Disse a Paneel, parlando piano: «Mi ci vorrà mezz’ora circa. Aspettami». Si avviò e poi tornò sui suoi passi: «E non parlare a nessuno, non guardare nessuno. Capito? È una regola importante».
Si affrettò ad allontanarsi per evitare di essere sorpreso a parlare; non ci teneva a dare scandalo, ma nel vestibolo non c’era nessuno; già, per fortuna erano soli nel vestibolo.
Percorse il corridoio, in fretta, sentendosi materialmente sporco, superò le sale comuni e raggiunse i box privati. Erano cinque anni che ne aveva conquistato uno, largo a sufficienza per contenere doccia, una piccola lavanderia e altre necessità. C’era perfino un proiettore che trasmetteva i film più recenti.
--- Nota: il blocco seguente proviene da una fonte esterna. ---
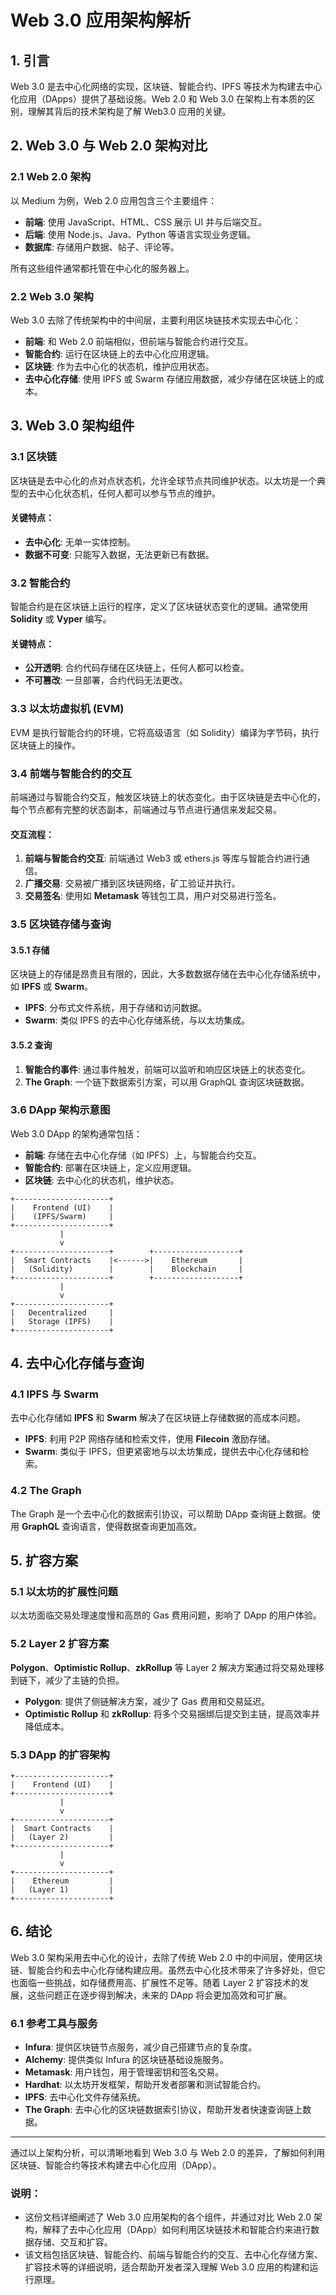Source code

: 

# Web 3.0 应用架构解析

## 1. 引言

Web 3.0 是去中心化网络的实现，区块链、智能合约、IPFS 等技术为构建去中心化应用（DApps）提供了基础设施。Web 2.0 和 Web 3.0 在架构上有本质的区别，理解其背后的技术架构是了解 Web3.0 应用的关键。

## 2. Web 3.0 与 Web 2.0 架构对比

### 2.1 Web 2.0 架构

以 Medium 为例，Web 2.0 应用包含三个主要组件：
- **前端**: 使用 JavaScript、HTML、CSS 展示 UI 并与后端交互。
- **后端**: 使用 Node.js、Java、Python 等语言实现业务逻辑。
- **数据库**: 存储用户数据、帖子、评论等。

所有这些组件通常都托管在中心化的服务器上。

### 2.2 Web 3.0 架构

Web 3.0 去除了传统架构中的中间层，主要利用区块链技术实现去中心化：
- **前端**: 和 Web 2.0 前端相似，但前端与智能合约进行交互。
- **智能合约**: 运行在区块链上的去中心化应用逻辑。
- **区块链**: 作为去中心化的状态机，维护应用状态。
- **去中心化存储**: 使用 IPFS 或 Swarm 存储应用数据，减少存储在区块链上的成本。

## 3. Web 3.0 架构组件

### 3.1 区块链

区块链是去中心化的点对点状态机，允许全球节点共同维护状态。以太坊是一个典型的去中心化状态机，任何人都可以参与节点的维护。

#### 关键特点：
- **去中心化**: 无单一实体控制。
- **数据不可变**: 只能写入数据，无法更新已有数据。

### 3.2 智能合约

智能合约是在区块链上运行的程序，定义了区块链状态变化的逻辑。通常使用 **Solidity** 或 **Vyper** 编写。

#### 关键特点：
- **公开透明**: 合约代码存储在区块链上，任何人都可以检查。
- **不可篡改**: 一旦部署，合约代码无法更改。

### 3.3 以太坊虚拟机 (EVM)

EVM 是执行智能合约的环境，它将高级语言（如 Solidity）编译为字节码，执行区块链上的操作。

### 3.4 前端与智能合约的交互

前端通过与智能合约交互，触发区块链上的状态变化。由于区块链是去中心化的，每个节点都有完整的状态副本，前端通过与节点进行通信来发起交易。

#### 交互流程：
1. **前端与智能合约交互**: 前端通过 Web3 或 ethers.js 等库与智能合约进行通信。
2. **广播交易**: 交易被广播到区块链网络，矿工验证并执行。
3. **交易签名**: 使用如 **Metamask** 等钱包工具，用户对交易进行签名。

### 3.5 区块链存储与查询

#### 3.5.1 存储

区块链上的存储是昂贵且有限的，因此，大多数数据存储在去中心化存储系统中，如 **IPFS** 或 **Swarm**。

- **IPFS**: 分布式文件系统，用于存储和访问数据。
- **Swarm**: 类似 IPFS 的去中心化存储系统，与以太坊集成。

#### 3.5.2 查询

1. **智能合约事件**: 通过事件触发，前端可以监听和响应区块链上的状态变化。
2. **The Graph**: 一个链下数据索引方案，可以用 GraphQL 查询区块链数据。

### 3.6 DApp 架构示意图

Web 3.0 DApp 的架构通常包括：
- **前端**: 存储在去中心化存储（如 IPFS）上，与智能合约交互。
- **智能合约**: 部署在区块链上，定义应用逻辑。
- **区块链**: 去中心化的状态机，维护状态。

```plaintext
+---------------------+
|    Frontend (UI)    |
|    (IPFS/Swarm)     |
+---------------------+
           |
           v
+---------------------+        +-------------------+
|  Smart Contracts    |<------>|    Ethereum       |
|   (Solidity)        |        |    Blockchain     |
+---------------------+        +-------------------+
           |
           v
+---------------------+
|   Decentralized     |
|   Storage (IPFS)    |
+---------------------+
```

## 4. 去中心化存储与查询

### 4.1 IPFS 与 Swarm

去中心化存储如 **IPFS** 和 **Swarm** 解决了在区块链上存储数据的高成本问题。

- **IPFS**: 利用 P2P 网络存储和检索文件，使用 **Filecoin** 激励存储。
- **Swarm**: 类似于 IPFS，但更紧密地与以太坊集成，提供去中心化存储和检索。

### 4.2 The Graph

The Graph 是一个去中心化的数据索引协议，可以帮助 DApp 查询链上数据。使用 **GraphQL** 查询语言，使得数据查询更加高效。

## 5. 扩容方案

### 5.1 以太坊的扩展性问题

以太坊面临交易处理速度慢和高昂的 Gas 费用问题，影响了 DApp 的用户体验。

### 5.2 Layer 2 扩容方案

**Polygon**、**Optimistic Rollup**、**zkRollup** 等 Layer 2 解决方案通过将交易处理移到链下，减少了主链的负担。

- **Polygon**: 提供了侧链解决方案，减少了 Gas 费用和交易延迟。
- **Optimistic Rollup** 和 **zkRollup**: 将多个交易捆绑后提交到主链，提高效率并降低成本。

### 5.3 DApp 的扩容架构

```plaintext
+---------------------+
|    Frontend (UI)    |
+---------------------+
           |
           v
+---------------------+
|  Smart Contracts    |
|   (Layer 2)         |
+---------------------+
           |
           v
+---------------------+
|    Ethereum         |
|   (Layer 1)         |
+---------------------+
```

## 6. 结论

Web 3.0 架构采用去中心化的设计，去除了传统 Web 2.0 中的中间层，使用区块链、智能合约和去中心化存储构建应用。虽然去中心化技术带来了许多好处，但它也面临一些挑战，如存储费用高、扩展性不足等。随着 Layer 2 扩容技术的发展，这些问题正在逐步得到解决，未来的 DApp 将会更加高效和可扩展。

### 6.1 参考工具与服务
- **Infura**: 提供区块链节点服务，减少自己搭建节点的复杂度。
- **Alchemy**: 提供类似 Infura 的区块链基础设施服务。
- **Metamask**: 用户钱包，用于管理密钥和签名交易。
- **Hardhat**: 以太坊开发框架，帮助开发者部署和测试智能合约。
- **IPFS**: 去中心化文件存储系统。
- **The Graph**: 去中心化的区块链数据索引协议，帮助开发者快速查询链上数据。

---

通过以上架构分析，可以清晰地看到 Web 3.0 与 Web 2.0 的差异，了解如何利用区块链、智能合约等技术构建去中心化应用（DApp）。

### 说明：
- 这份文档详细阐述了 Web 3.0 应用架构的各个组件，并通过对比 Web 2.0 架构，解释了去中心化应用（DApp）如何利用区块链技术和智能合约来进行数据存储、交互和扩容。
- 该文档包括区块链、智能合约、前端与智能合约的交互、去中心化存储方案、扩容技术等的详细说明，适合帮助开发者深入理解 Web 3.0 应用的构建和运行原理。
«Una seconda casetta» aveva scherzato quando glielo avevano assegnato. Ma ora si chiedeva se fosse possibile riadattarsi all’esistenza spartana delle sale comuni, se il morale di un uomo potesse sopportare la perdita dei privilegi connessi alla qualifica.
Schiacciò il pulsante di azionamento della lavanderia e il quadrante liscio del contatore si illuminò.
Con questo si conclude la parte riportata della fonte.